How to complete this task
Which lines of the data below contain "memorándums"? Please show them all.

:: Data shown

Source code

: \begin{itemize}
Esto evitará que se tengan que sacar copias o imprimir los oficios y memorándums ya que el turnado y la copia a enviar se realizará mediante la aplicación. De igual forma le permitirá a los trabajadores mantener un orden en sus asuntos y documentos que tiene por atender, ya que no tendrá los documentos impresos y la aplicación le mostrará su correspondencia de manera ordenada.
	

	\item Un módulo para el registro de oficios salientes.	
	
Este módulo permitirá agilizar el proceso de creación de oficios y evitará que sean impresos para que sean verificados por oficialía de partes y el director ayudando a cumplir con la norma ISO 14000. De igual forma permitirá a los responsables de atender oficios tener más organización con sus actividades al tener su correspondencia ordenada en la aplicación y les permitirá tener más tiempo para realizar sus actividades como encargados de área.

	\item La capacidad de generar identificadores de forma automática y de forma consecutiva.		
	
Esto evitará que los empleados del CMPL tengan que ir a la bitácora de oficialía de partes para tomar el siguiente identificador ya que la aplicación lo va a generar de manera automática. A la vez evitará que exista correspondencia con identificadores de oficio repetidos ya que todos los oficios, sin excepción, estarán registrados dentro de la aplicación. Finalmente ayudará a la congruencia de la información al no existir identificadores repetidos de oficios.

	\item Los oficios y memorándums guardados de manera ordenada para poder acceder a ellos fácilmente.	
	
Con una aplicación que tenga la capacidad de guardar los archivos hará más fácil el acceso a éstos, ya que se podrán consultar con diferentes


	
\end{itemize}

::::

Exercise answer
Esto evitará que se tengan que sacar copias o imprimir los oficios y memorándums ya que el turnado y la copia a enviar se realizará mediante la aplicación. De igual forma le permitirá a los trabajadores mantener un orden en sus asuntos y documentos que tiene por atender, ya que no tendrá los documentos impresos y la aplicación le mostrará su correspondencia de manera ordenada.
	\item Los oficios y memorándums guardados de manera ordenada para poder acceder a ellos fácilmente.	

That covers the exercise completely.